Assignment:
Return every entry below exactly as written.

(Stored dataset items)
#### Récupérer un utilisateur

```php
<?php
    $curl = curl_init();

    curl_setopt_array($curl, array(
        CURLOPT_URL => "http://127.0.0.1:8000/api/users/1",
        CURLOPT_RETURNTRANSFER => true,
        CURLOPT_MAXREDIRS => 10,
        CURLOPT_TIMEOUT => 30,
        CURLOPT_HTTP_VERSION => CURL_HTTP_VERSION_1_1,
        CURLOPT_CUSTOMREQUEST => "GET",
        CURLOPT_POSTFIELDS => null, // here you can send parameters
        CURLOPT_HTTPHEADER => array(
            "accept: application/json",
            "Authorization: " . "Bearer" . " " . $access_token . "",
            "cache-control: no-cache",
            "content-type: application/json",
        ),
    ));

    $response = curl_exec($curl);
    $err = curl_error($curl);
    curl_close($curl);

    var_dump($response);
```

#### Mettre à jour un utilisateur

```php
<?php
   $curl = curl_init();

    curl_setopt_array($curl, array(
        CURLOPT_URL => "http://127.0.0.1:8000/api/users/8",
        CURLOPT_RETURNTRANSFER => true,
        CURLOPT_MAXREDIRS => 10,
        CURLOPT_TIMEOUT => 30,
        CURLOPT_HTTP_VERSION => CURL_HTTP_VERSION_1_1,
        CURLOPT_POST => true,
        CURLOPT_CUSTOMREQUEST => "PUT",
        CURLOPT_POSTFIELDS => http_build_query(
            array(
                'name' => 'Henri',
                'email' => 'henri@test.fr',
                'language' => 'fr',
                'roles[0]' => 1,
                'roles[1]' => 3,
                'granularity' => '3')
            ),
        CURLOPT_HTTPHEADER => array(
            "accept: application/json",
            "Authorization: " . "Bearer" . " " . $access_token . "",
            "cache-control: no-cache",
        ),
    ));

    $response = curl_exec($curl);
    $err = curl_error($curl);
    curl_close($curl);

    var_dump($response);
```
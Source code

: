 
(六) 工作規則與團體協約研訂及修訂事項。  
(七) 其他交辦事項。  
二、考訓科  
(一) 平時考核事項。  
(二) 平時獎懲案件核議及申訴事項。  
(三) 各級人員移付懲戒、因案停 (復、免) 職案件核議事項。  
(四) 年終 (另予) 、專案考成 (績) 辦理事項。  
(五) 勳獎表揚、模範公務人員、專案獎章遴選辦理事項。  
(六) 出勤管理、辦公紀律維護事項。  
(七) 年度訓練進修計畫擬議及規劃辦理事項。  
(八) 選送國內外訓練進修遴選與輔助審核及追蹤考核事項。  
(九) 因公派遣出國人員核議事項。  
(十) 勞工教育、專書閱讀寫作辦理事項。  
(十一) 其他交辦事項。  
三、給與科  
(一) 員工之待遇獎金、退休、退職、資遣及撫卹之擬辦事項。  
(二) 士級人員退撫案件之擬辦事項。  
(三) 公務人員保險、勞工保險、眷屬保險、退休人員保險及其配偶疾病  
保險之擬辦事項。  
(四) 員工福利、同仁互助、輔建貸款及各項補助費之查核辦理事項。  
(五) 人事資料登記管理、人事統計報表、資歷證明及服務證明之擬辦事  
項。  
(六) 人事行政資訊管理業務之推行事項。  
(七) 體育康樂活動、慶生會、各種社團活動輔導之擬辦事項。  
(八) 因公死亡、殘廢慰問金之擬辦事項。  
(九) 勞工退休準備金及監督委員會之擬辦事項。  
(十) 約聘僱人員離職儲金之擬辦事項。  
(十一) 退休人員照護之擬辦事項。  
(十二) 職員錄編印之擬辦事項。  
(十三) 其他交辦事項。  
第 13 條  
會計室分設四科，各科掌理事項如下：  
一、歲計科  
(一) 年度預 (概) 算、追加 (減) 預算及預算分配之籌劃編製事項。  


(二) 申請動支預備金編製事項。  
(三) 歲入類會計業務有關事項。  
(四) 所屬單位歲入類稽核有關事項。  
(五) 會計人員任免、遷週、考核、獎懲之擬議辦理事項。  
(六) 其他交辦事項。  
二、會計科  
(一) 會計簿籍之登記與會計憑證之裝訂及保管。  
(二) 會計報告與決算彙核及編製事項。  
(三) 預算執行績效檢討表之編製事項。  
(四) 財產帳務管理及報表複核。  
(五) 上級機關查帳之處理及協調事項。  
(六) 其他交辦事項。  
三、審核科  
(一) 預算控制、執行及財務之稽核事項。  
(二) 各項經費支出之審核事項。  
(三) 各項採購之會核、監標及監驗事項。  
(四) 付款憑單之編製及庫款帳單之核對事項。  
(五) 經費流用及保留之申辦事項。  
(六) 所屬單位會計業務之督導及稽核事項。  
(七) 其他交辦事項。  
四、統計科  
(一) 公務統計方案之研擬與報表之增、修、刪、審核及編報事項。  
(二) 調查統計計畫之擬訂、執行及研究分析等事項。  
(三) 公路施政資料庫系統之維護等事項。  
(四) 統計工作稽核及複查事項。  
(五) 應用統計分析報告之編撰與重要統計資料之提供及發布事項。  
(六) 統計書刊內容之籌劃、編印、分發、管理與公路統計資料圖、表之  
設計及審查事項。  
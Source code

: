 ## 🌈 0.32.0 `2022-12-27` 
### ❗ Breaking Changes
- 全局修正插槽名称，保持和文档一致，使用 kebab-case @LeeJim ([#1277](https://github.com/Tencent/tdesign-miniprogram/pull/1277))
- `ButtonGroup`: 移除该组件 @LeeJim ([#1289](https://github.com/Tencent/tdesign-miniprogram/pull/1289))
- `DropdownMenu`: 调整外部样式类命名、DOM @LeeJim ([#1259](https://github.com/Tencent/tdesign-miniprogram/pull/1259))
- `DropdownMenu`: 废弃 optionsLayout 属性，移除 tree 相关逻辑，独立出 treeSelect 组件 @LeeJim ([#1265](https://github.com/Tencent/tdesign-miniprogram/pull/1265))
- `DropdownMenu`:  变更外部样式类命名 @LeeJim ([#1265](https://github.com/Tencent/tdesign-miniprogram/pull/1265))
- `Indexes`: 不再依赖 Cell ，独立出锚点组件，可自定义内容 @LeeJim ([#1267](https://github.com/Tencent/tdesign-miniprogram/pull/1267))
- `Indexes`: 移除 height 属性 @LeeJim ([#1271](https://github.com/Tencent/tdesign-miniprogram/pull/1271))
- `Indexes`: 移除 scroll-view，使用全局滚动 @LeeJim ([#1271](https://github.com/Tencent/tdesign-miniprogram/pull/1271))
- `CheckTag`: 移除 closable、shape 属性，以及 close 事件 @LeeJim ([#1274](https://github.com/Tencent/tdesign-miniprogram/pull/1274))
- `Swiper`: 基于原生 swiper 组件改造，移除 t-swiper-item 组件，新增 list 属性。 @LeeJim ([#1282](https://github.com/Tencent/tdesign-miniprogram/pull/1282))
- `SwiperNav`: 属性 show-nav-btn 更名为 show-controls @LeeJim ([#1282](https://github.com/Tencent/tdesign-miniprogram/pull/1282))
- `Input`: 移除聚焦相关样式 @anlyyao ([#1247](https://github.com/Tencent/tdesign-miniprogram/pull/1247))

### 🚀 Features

Answer to the problem:
#### Récupérer un utilisateur

```php
<?php
    $curl = curl_init();

    curl_setopt_array($curl, array(
        CURLOPT_URL => "http://127.0.0.1:8000/api/users/1",
        CURLOPT_RETURNTRANSFER => true,
        CURLOPT_MAXREDIRS => 10,
        CURLOPT_TIMEOUT => 30,
        CURLOPT_HTTP_VERSION => CURL_HTTP_VERSION_1_1,
        CURLOPT_CUSTOMREQUEST => "GET",
        CURLOPT_POSTFIELDS => null, // here you can send parameters
        CURLOPT_HTTPHEADER => array(
            "accept: application/json",
            "Authorization: " . "Bearer" . " " . $access_token . "",
            "cache-control: no-cache",
            "content-type: application/json",
        ),
    ));

    $response = curl_exec($curl);
    $err = curl_error($curl);
    curl_close($curl);

    var_dump($response);
```

#### Mettre à jour un utilisateur

```php
<?php
   $curl = curl_init();

    curl_setopt_array($curl, array(
        CURLOPT_URL => "http://127.0.0.1:8000/api/users/8",
        CURLOPT_RETURNTRANSFER => true,
        CURLOPT_MAXREDIRS => 10,
        CURLOPT_TIMEOUT => 30,
        CURLOPT_HTTP_VERSION => CURL_HTTP_VERSION_1_1,
        CURLOPT_POST => true,
        CURLOPT_CUSTOMREQUEST => "PUT",
        CURLOPT_POSTFIELDS => http_build_query(
            array(
                'name' => 'Henri',
                'email' => 'henri@test.fr',
                'language' => 'fr',
                'roles[0]' => 1,
                'roles[1]' => 3,
                'granularity' => '3')
            ),
        CURLOPT_HTTPHEADER => array(
            "accept: application/json",
            "Authorization: " . "Bearer" . " " . $access_token . "",
            "cache-control: no-cache",
        ),
    ));

    $response = curl_exec($curl);
    $err = curl_error($curl);
    curl_close($curl);

    var_dump($response);
```
Source code

: 
(六) 工作規則與團體協約研訂及修訂事項。  
(七) 其他交辦事項。  
二、考訓科  
(一) 平時考核事項。  
(二) 平時獎懲案件核議及申訴事項。  
(三) 各級人員移付懲戒、因案停 (復、免) 職案件核議事項。  
(四) 年終 (另予) 、專案考成 (績) 辦理事項。  
(五) 勳獎表揚、模範公務人員、專案獎章遴選辦理事項。  
(六) 出勤管理、辦公紀律維護事項。  
(七) 年度訓練進修計畫擬議及規劃辦理事項。  
(八) 選送國內外訓練進修遴選與輔助審核及追蹤考核事項。  
(九) 因公派遣出國人員核議事項。  
(十) 勞工教育、專書閱讀寫作辦理事項。  
(十一) 其他交辦事項。  
三、給與科  
(一) 員工之待遇獎金、退休、退職、資遣及撫卹之擬辦事項。  
(二) 士級人員退撫案件之擬辦事項。  
(三) 公務人員保險、勞工保險、眷屬保險、退休人員保險及其配偶疾病  
保險之擬辦事項。  
(四) 員工福利、同仁互助、輔建貸款及各項補助費之查核辦理事項。  
(五) 人事資料登記管理、人事統計報表、資歷證明及服務證明之擬辦事  
項。  
(六) 人事行政資訊管理業務之推行事項。  
(七) 體育康樂活動、慶生會、各種社團活動輔導之擬辦事項。  
(八) 因公死亡、殘廢慰問金之擬辦事項。  
(九) 勞工退休準備金及監督委員會之擬辦事項。  
(十) 約聘僱人員離職儲金之擬辦事項。  
(十一) 退休人員照護之擬辦事項。  
(十二) 職員錄編印之擬辦事項。  
(十三) 其他交辦事項。  
第 13 條  
會計室分設四科，各科掌理事項如下：  
一、歲計科  
(一) 年度預 (概) 算、追加 (減) 預算及預算分配之籌劃編製事項。  


(二) 申請動支預備金編製事項。  
(三) 歲入類會計業務有關事項。  
(四) 所屬單位歲入類稽核有關事項。  
(五) 會計人員任免、遷週、考核、獎懲之擬議辦理事項。  
(六) 其他交辦事項。  
二、會計科  
(一) 會計簿籍之登記與會計憑證之裝訂及保管。  
(二) 會計報告與決算彙核及編製事項。  
(三) 預算執行績效檢討表之編製事項。  
(四) 財產帳務管理及報表複核。  
(五) 上級機關查帳之處理及協調事項。  
(六) 其他交辦事項。  
三、審核科  
(一) 預算控制、執行及財務之稽核事項。  
(二) 各項經費支出之審核事項。  
(三) 各項採購之會核、監標及監驗事項。  
(四) 付款憑單之編製及庫款帳單之核對事項。  
(五) 經費流用及保留之申辦事項。  
(六) 所屬單位會計業務之督導及稽核事項。  
(七) 其他交辦事項。  
四、統計科  
(一) 公務統計方案之研擬與報表之增、修、刪、審核及編報事項。  
(二) 調查統計計畫之擬訂、執行及研究分析等事項。  
(三) 公路施政資料庫系統之維護等事項。  
(四) 統計工作稽核及複查事項。  
(五) 應用統計分析報告之編撰與重要統計資料之提供及發布事項。  
(六) 統計書刊內容之籌劃、編印、分發、管理與公路統計資料圖、表之  
設計及審查事項。  
Source code

: ## 🌈 0.32.0 `2022-12-27` 
### ❗ Breaking Changes
- 全局修正插槽名称，保持和文档一致，使用 kebab-case @LeeJim ([#1277](https://github.com/Tencent/tdesign-miniprogram/pull/1277))
- `ButtonGroup`: 移除该组件 @LeeJim ([#1289](https://github.com/Tencent/tdesign-miniprogram/pull/1289))
- `DropdownMenu`: 调整外部样式类命名、DOM @LeeJim ([#1259](https://github.com/Tencent/tdesign-miniprogram/pull/1259))
- `DropdownMenu`: 废弃 optionsLayout 属性，移除 tree 相关逻辑，独立出 treeSelect 组件 @LeeJim ([#1265](https://github.com/Tencent/tdesign-miniprogram/pull/1265))
- `DropdownMenu`:  变更外部样式类命名 @LeeJim ([#1265](https://github.com/Tencent/tdesign-miniprogram/pull/1265))
- `Indexes`: 不再依赖 Cell ，独立出锚点组件，可自定义内容 @LeeJim ([#1267](https://github.com/Tencent/tdesign-miniprogram/pull/1267))
- `Indexes`: 移除 height 属性 @LeeJim ([#1271](https://github.com/Tencent/tdesign-miniprogram/pull/1271))
- `Indexes`: 移除 scroll-view，使用全局滚动 @LeeJim ([#1271](https://github.com/Tencent/tdesign-miniprogram/pull/1271))
- `CheckTag`: 移除 closable、shape 属性，以及 close 事件 @LeeJim ([#1274](https://github.com/Tencent/tdesign-miniprogram/pull/1274))
- `Swiper`: 基于原生 swiper 组件改造，移除 t-swiper-item 组件，新增 list 属性。 @LeeJim ([#1282](https://github.com/Tencent/tdesign-miniprogram/pull/1282))
- `SwiperNav`: 属性 show-nav-btn 更名为 show-controls @LeeJim ([#1282](https://github.com/Tencent/tdesign-miniprogram/pull/1282))
- `Input`: 移除聚焦相关样式 @anlyyao ([#1247](https://github.com/Tencent/tdesign-miniprogram/pull/1247))

### 🚀 Features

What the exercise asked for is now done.